Gary works at Ghosts and Goblins, a Halloween store. He puts orange, black, and white Halloween candies in boxes. After he fills a box, 1/4 is orange, 1/6 is black, and 21 are white. How many candies does Boris put in each box?
1/4 +1/6 = 3/12 +2/12 = 5/12
12/12 - 5/12 = 7/12
so we finish filling 7/12 of the box with 21 white candles
if n is all the candles (7/12) n = 21
n = 12 * 21/7) = 12 * 3 = 36
3/12 + 2/12 = 5/12 amount in orange and black combined which leaves 7/12 as white
7/12 = 21/x : you know 21 is 7/12 of the total
x=36 : total number of candies
To find out how many candies Gary puts in each box, we need to add up the fractions representing the different colors of candies.
The fraction for orange candies is 1/4, the fraction for black candies is 1/6, and we are given that there are 21 white candies.
Let's add up these fractions to find the total fraction of candies in each box:
1/4 + 1/6 + 21/x = 1
To solve this equation, we first need to find a common denominator for 1/4 and 1/6. The least common multiple of 4 and 6 is 12.
Converting 1/4 and 1/6 to have a common denominator of 12:
(1/4) * (3/3) = 3/12
(1/6) * (2/2) = 2/12
Now our equation becomes:
3/12 + 2/12 + 21/x = 1
Adding the fractions:
5/12 + 21/x = 1
Subtracting 5/12 from both sides of the equation:
21/x = 1 - 5/12
Simplifying:
21/x = 12/12 - 5/12
21/x = 7/12
Now, we can cross multiply to solve for x:
7x = 21 * 12
7x = 252
Dividing both sides by 7:
x = 252/7
x = 36
Therefore, Gary puts 36 candies in each box.
To determine the number of candies Boris puts in each box, we need to find the total number of candies in one box.
Let's assign a variable for the total number of candies in one box, say "x".
Out of the total candies in the box:
- 1/4 is orange, which means there are (1/4)x orange candies.
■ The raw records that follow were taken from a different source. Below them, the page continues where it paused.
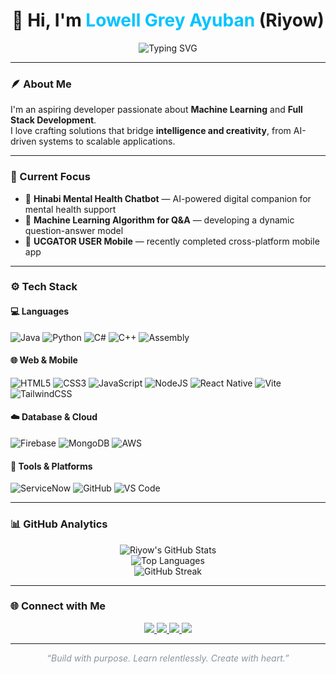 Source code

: <!-- README by Riyow -->

<h1 align="center">🌙 Hi, I'm <span style="color:#00C3FF;">Lowell Grey Ayuban</span> (Riyow)</h1>

<p align="center">
  <img src="https://readme-typing-svg.herokuapp.com?font=Fira+Code&weight=500&size=22&pause=1000&color=00C3FF&center=true&vCenter=true&width=520&lines=Aspiring+Developer;Machine+Learning+Enthusiast;Always+Learning+New+Things;Computer Science Undergraduate" alt="Typing SVG" />
</p>

---

### 🪶 About Me  
I'm an aspiring developer passionate about **Machine Learning** and **Full Stack Development**.  
I love crafting solutions that bridge **intelligence and creativity**, from AI-driven systems to scalable applications.

---

### 🔭 Current Focus  
- 🤖 **Hinabi Mental Health Chatbot** — AI-powered digital companion for mental health support  
- 🧩 **Machine Learning Algorithm for Q&A** — developing a dynamic question-answer model  
- 📱 **UCGATOR USER Mobile** — recently completed cross-platform mobile app  

---

### ⚙️ Tech Stack  

#### 💻 Languages  
![Java](https://img.shields.io/badge/Java-%23ED8B00?style=for-the-badge&logo=openjdk&logoColor=white)
![Python](https://img.shields.io/badge/Python-%233776AB?style=for-the-badge&logo=python&logoColor=white)
![C#](https://img.shields.io/badge/C%23-%23239120?style=for-the-badge&logo=c-sharp&logoColor=white)
![C++](https://img.shields.io/badge/C++-%2300599C?style=for-the-badge&logo=cplusplus&logoColor=white)
![Assembly](https://img.shields.io/badge/Assembly-%236E4C13?style=for-the-badge)

#### 🌐 Web & Mobile  
![HTML5](https://img.shields.io/badge/HTML5-%23E34F26?style=for-the-badge&logo=html5&logoColor=white)
![CSS3](https://img.shields.io/badge/CSS3-%231572B6?style=for-the-badge&logo=css3&logoColor=white)
![JavaScript](https://img.shields.io/badge/JavaScript-%23F7DF1E?style=for-the-badge&logo=javascript&logoColor=black)
![NodeJS](https://img.shields.io/badge/Node.js-%23339933?style=for-the-badge&logo=node.js&logoColor=white)
![React Native](https://img.shields.io/badge/React%20Native-%2361DAFB?style=for-the-badge&logo=react&logoColor=black)
![Vite](https://img.shields.io/badge/Vite-%23646CFF?style=for-the-badge&logo=vite&logoColor=white)
![TailwindCSS](https://img.shields.io/badge/TailwindCSS-%2306B6D4?style=for-the-badge&logo=tailwindcss&logoColor=white)

#### ☁️ Database & Cloud  
![Firebase](https://img.shields.io/badge/Firebase-%23FFCA28?style=for-the-badge&logo=firebase&logoColor=black)
![MongoDB](https://img.shields.io/badge/MongoDB-%2347A248?style=for-the-badge&logo=mongodb&logoColor=white)
![AWS](https://img.shields.io/badge/AWS-%23232F3E?style=for-the-badge&logo=amazon-aws&logoColor=white)

#### 🧰 Tools & Platforms  
![ServiceNow](https://img.shields.io/badge/ServiceNow-%231DB954?style=for-the-badge&logo=servicenow&logoColor=white)
![GitHub](https://img.shields.io/badge/GitHub-%23181717?style=for-the-badge&logo=github&logoColor=white)
![VS Code](https://img.shields.io/badge/VS%20Code-%230078D4?style=for-the-badge&logo=visualstudiocode&logoColor=white)

---

### 📊 GitHub Analytics  

<div align="center">

![Riyow's GitHub Stats](https://github-readme-stats.vercel.app/api?username=riyow69&show_icons=true&theme=tokyonight&hide_border=true)  
![Top Languages](https://github-readme-stats.vercel.app/api/top-langs/?username=riyow69&layout=compact&theme=tokyonight&hide_border=true)  
![GitHub Streak](https://streak-stats.demolab.com?user=riyow69&theme=tokyonight&hide_border=true)

</div>

---

### 🌐 Connect with Me  

<p align="center">
  <a href="https://github.com/riyow69">
    <img src="https://img.shields.io/badge/GitHub-%23181717?style=for-the-badge&logo=github&logoColor=white" />
  </a>
  <a href="https://www.linkedin.com/in/lowell-grey-ayuban-85373a32b">
    <img src="https://img.shields.io/badge/LinkedIn-%230A66C2?style=for-the-badge&logo=linkedin&logoColor=white" />
  </a>
  <a href="https://www.facebook.com/lowellgrey.ayuban">
    <img src="https://img.shields.io/badge/Facebook-%231877F2?style=for-the-badge&logo=facebook&logoColor=white" />
  </a>
  <a href="mailto:banayuwelllo@gmail.com">
    <img src="https://img.shields.io/badge/Email-%23D14836?style=for-the-badge&logo=gmail&logoColor=white" />
  </a>
</p>

---

<p align="center">
  <i style="color: #8B949E;">“Build with purpose. Learn relentlessly. Create with heart.”</i>
</p>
- 1/6 is black, which means there are (1/6)x black candies.
- 21 are white candies.
The sum of these three types of candies gives us the total number of candies in the box:
(1/4)x + (1/6)x + 21 = x
To solve this equation, we can eliminate the fractions by multiplying both sides of the equation by the least common denominator (LCD) of 4 and 6, which is 12:
12 * [(1/4)x + (1/6)x + 21] = 12 * x
3x + 2x + 252 = 12x
5x + 252 = 12x
252 = 12x - 5x
252 = 7x
Now, we can solve for "x" by dividing both sides of the equation by 7:
252/7 = x
x = 36
Therefore, Boris puts 36 candies in each box at Ghosts and Goblins.